[Source information — start]

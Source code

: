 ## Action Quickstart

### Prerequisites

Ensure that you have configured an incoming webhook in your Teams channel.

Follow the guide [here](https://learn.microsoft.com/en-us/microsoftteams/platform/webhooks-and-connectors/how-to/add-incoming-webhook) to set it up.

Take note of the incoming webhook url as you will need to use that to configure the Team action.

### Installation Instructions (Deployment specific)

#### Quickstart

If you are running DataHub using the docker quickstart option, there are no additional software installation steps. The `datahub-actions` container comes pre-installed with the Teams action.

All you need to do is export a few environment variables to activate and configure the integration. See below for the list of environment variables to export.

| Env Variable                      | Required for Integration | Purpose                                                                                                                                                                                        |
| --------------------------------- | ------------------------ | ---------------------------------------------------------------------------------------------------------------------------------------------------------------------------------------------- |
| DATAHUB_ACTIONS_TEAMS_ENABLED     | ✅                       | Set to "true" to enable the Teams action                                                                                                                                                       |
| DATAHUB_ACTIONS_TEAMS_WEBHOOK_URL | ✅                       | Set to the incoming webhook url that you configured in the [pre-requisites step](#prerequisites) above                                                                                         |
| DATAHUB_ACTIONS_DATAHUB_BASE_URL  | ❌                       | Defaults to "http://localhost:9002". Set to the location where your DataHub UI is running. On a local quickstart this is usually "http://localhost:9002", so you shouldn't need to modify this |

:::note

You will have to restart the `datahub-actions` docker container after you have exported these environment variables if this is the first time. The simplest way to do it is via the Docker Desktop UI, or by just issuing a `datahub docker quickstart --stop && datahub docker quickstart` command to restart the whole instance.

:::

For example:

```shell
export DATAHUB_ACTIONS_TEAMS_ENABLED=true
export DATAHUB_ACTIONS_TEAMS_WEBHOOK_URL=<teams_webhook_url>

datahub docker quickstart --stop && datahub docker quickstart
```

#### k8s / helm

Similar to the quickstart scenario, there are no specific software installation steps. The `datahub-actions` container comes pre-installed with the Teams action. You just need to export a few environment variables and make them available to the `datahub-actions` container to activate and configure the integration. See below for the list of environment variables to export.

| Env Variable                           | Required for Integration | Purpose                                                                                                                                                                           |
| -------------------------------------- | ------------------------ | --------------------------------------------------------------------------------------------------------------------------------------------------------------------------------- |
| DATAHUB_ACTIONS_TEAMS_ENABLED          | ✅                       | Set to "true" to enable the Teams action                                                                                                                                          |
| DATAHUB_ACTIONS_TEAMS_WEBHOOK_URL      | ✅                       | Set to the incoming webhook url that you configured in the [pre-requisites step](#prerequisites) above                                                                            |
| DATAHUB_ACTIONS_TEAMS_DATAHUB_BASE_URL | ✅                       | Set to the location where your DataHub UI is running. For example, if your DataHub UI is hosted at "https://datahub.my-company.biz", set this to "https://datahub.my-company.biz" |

[Source information — finish]

Task goal
In the answer, give the lines from the first line of the data through the line with "Follow the guide", exactly as they appear and with no additions.

Response below
Source code

: ## Action Quickstart

### Prerequisites

Ensure that you have configured an incoming webhook in your Teams channel.

Follow the guide [here](https://learn.microsoft.com/en-us/microsoftteams/platform/webhooks-and-connectors/how-to/add-incoming-webhook) to set it up.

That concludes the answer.